I 'm so sorry to hear that his experiences in WW II scarred your uncle Marty so much Sky and I hope that the happiness and gratitude of all the people he liberated were some consolidation for all the horrors and trials your uncle Marty had to face.And besides that it should be some consolidation that if your uncle had not taken out those three panzers they could have caused the deaths of dozens of other fellow soldiers which he with his contribution prevented.Thinking about your uncle reminded me of a piece of dialogue in Sam Fuller much overlooked war movie masterpiece The Big Red One about killing and war.
Griff:(played by Mark Hamill) I can't murder anybody.
The Sergeant(Played by Lee Marvin in probably one of his finest roles): We don't murder; we kill.
Griff: It's the same thing.
The Sergeant: The hell it is, Griff. You don't murder animals; you kill 'em.
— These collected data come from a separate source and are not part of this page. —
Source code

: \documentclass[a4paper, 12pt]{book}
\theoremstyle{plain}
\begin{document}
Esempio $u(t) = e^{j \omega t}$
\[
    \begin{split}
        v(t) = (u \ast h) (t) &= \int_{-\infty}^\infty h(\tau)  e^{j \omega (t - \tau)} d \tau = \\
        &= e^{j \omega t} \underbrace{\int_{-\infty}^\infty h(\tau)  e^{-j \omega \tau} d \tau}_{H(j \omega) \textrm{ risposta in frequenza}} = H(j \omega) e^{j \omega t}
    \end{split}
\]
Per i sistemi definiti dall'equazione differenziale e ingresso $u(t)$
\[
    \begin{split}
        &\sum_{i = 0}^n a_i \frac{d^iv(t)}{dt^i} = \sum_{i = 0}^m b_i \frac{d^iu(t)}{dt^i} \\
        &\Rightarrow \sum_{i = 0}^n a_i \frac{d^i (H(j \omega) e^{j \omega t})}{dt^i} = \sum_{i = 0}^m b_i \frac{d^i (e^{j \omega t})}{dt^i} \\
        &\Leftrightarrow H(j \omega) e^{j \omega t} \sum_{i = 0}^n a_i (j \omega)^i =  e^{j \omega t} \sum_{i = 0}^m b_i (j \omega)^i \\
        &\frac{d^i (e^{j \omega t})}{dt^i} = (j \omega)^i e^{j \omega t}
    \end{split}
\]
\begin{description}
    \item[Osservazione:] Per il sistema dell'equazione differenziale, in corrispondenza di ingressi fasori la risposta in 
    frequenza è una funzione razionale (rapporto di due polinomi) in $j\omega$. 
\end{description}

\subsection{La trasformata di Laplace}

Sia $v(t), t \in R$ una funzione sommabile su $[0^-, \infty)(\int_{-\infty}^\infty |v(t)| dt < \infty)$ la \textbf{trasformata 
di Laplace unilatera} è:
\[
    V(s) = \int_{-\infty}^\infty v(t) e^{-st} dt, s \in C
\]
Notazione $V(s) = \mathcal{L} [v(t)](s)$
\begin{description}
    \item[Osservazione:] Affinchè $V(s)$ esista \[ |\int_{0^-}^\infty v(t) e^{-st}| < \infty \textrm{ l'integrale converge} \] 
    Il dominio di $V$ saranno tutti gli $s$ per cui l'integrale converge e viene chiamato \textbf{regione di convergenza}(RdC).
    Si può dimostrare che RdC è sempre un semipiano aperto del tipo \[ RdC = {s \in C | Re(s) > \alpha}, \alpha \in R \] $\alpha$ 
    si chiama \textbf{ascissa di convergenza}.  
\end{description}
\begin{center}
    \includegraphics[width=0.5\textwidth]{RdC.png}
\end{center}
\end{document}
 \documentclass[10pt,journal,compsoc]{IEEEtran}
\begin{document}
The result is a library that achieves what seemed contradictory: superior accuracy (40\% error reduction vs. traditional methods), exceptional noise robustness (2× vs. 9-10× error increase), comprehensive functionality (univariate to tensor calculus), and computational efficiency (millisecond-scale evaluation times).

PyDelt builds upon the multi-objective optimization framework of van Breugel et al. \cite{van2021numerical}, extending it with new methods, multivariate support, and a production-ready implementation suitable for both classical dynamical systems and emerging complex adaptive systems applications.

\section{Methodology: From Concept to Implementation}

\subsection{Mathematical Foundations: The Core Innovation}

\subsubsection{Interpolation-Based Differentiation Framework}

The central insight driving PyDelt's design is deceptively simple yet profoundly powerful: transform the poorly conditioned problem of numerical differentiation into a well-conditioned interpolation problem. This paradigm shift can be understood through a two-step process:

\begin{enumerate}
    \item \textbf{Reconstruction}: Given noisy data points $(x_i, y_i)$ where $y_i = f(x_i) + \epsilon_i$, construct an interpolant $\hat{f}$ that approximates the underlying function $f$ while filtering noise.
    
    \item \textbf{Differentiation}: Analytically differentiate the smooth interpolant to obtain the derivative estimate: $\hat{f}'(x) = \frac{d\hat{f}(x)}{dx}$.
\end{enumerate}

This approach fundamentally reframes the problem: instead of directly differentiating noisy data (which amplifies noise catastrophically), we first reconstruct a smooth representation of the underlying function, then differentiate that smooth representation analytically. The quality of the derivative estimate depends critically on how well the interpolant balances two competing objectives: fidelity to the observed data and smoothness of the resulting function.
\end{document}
Also this movie kind of served as a template for Saving Private Ryan and was based on Fuller's own WW II experiences in Europe where we get an honest account of life at the front and although we don't see the bloody carnage of Private Ryan,because of the rather limited budget Fuller had what he managed to pull off on that tight budget can still be considered quite amazing . Also in the final part of the series The Pacific they show the soldiers coming home from the Pacific and all of the trauma's and nightmares these men suffered from .Was your uncle there during the landings on Omaha beach or was he with the Airborne operations like the men of Easy Company in Band Of Brothers?
Reply by VobIdem
on December 13, 2018 at 11:42 AM
Roddenberry didn't put in the commentary consciously? Here you grandstand about how great STD is and yet you have no clue about Star Trek
Reply by SkyPowers
on December 13, 2018 at 11:58 AM
I have serious reservations about the new season. Society is so polarized now. I can only hope the show runner(s) and studio execs can cut through the chaos with a searing knife of truth and blast through political correctness. The chances of that are akin to a snowball surviving the Sahara. Second, I believe the business model for CBS All Access has been horribly mismanaged and the budget for each episode will be compromised. I'm old school. New school would benefit from attending.
Reply by Ask Me Anything
on December 13, 2018 at 4:44 PM
Of course they're not going to do that, they're going to run this show into the ground while doing an SJW circlejerk believing they're doing the right thing by forcing politics onto us instead of telling a good story with good characters. Star Trek has always been progressive but it hasn't ever sucked so hard at displaying its progressivism.
The only way I can see this show being salvaged is if Saru is thrown into another time-line that's actually the prime timeline where every looks as it should and Michael Burnham died on the colony as a child with her parents.